[Start of Attachment]

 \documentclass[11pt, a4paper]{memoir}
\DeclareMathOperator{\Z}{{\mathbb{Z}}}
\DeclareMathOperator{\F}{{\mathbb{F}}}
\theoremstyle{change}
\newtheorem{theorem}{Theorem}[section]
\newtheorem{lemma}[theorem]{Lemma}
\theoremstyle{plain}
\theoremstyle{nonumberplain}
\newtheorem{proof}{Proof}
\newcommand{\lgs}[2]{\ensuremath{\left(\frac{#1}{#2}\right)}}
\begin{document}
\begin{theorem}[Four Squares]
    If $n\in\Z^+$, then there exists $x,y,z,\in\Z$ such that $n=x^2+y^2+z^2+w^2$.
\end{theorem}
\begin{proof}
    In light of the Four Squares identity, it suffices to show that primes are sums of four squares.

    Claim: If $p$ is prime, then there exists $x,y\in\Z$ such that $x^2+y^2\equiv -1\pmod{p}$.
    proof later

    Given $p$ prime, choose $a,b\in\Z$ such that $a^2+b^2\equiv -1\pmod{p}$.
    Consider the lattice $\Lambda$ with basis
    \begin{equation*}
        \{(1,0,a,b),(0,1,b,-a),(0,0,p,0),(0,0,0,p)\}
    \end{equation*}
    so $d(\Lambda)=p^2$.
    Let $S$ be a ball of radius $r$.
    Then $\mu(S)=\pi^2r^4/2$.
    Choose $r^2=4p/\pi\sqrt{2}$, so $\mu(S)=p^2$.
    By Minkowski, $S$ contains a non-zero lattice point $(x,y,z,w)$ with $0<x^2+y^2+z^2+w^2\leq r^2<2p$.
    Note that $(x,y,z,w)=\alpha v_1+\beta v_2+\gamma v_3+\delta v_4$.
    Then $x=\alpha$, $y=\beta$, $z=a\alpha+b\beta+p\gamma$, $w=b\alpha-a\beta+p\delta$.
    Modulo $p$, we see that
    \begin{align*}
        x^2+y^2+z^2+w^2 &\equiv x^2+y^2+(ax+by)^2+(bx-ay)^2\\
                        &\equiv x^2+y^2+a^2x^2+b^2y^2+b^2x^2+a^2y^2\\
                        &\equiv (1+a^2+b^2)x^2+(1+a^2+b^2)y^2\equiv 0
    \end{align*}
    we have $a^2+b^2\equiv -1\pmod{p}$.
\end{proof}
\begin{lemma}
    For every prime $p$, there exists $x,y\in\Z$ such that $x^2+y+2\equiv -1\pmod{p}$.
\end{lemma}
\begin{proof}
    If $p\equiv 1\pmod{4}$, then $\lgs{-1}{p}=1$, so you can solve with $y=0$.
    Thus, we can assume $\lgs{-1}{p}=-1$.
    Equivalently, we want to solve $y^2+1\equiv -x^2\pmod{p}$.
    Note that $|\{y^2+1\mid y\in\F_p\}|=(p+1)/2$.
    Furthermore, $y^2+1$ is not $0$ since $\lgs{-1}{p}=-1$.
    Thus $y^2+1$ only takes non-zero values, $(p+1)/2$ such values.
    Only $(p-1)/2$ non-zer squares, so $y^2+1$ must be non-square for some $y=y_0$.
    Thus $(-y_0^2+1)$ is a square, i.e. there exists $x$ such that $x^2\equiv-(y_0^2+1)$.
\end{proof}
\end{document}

[End of Attachment]

Task objective: Retype the material above in full, keeping every word as it stands.

Solution for this problem:
 \documentclass[11pt, a4paper]{memoir}
\DeclareMathOperator{\Z}{{\mathbb{Z}}}
\DeclareMathOperator{\F}{{\mathbb{F}}}
\theoremstyle{change}
\newtheorem{theorem}{Theorem}[section]
\newtheorem{lemma}[theorem]{Lemma}
\theoremstyle{plain}
\theoremstyle{nonumberplain}
\newtheorem{proof}{Proof}
\newcommand{\lgs}[2]{\ensuremath{\left(\frac{#1}{#2}\right)}}
\begin{document}
\begin{theorem}[Four Squares]
    If $n\in\Z^+$, then there exists $x,y,z,\in\Z$ such that $n=x^2+y^2+z^2+w^2$.
\end{theorem}
\begin{proof}
    In light of the Four Squares identity, it suffices to show that primes are sums of four squares.

    Claim: If $p$ is prime, then there exists $x,y\in\Z$ such that $x^2+y^2\equiv -1\pmod{p}$.
    proof later

    Given $p$ prime, choose $a,b\in\Z$ such that $a^2+b^2\equiv -1\pmod{p}$.
    Consider the lattice $\Lambda$ with basis
    \begin{equation*}
        \{(1,0,a,b),(0,1,b,-a),(0,0,p,0),(0,0,0,p)\}
    \end{equation*}
    so $d(\Lambda)=p^2$.
    Let $S$ be a ball of radius $r$.
    Then $\mu(S)=\pi^2r^4/2$.
    Choose $r^2=4p/\pi\sqrt{2}$, so $\mu(S)=p^2$.
    By Minkowski, $S$ contains a non-zero lattice point $(x,y,z,w)$ with $0<x^2+y^2+z^2+w^2\leq r^2<2p$.
    Note that $(x,y,z,w)=\alpha v_1+\beta v_2+\gamma v_3+\delta v_4$.
    Then $x=\alpha$, $y=\beta$, $z=a\alpha+b\beta+p\gamma$, $w=b\alpha-a\beta+p\delta$.
    Modulo $p$, we see that
    \begin{align*}
        x^2+y^2+z^2+w^2 &\equiv x^2+y^2+(ax+by)^2+(bx-ay)^2\\
                        &\equiv x^2+y^2+a^2x^2+b^2y^2+b^2x^2+a^2y^2\\
                        &\equiv (1+a^2+b^2)x^2+(1+a^2+b^2)y^2\equiv 0
    \end{align*}
    we have $a^2+b^2\equiv -1\pmod{p}$.
\end{proof}
\begin{lemma}
    For every prime $p$, there exists $x,y\in\Z$ such that $x^2+y+2\equiv -1\pmod{p}$.
\end{lemma}
\begin{proof}
    If $p\equiv 1\pmod{4}$, then $\lgs{-1}{p}=1$, so you can solve with $y=0$.
    Thus, we can assume $\lgs{-1}{p}=-1$.
    Equivalently, we want to solve $y^2+1\equiv -x^2\pmod{p}$.
    Note that $|\{y^2+1\mid y\in\F_p\}|=(p+1)/2$.
    Furthermore, $y^2+1$ is not $0$ since $\lgs{-1}{p}=-1$.
    Thus $y^2+1$ only takes non-zero values, $(p+1)/2$ such values.
    Only $(p-1)/2$ non-zer squares, so $y^2+1$ must be non-square for some $y=y_0$.
    Thus $(-y_0^2+1)$ is a square, i.e. there exists $x$ such that $x^2\equiv-(y_0^2+1)$.
\end{proof}
\end{document}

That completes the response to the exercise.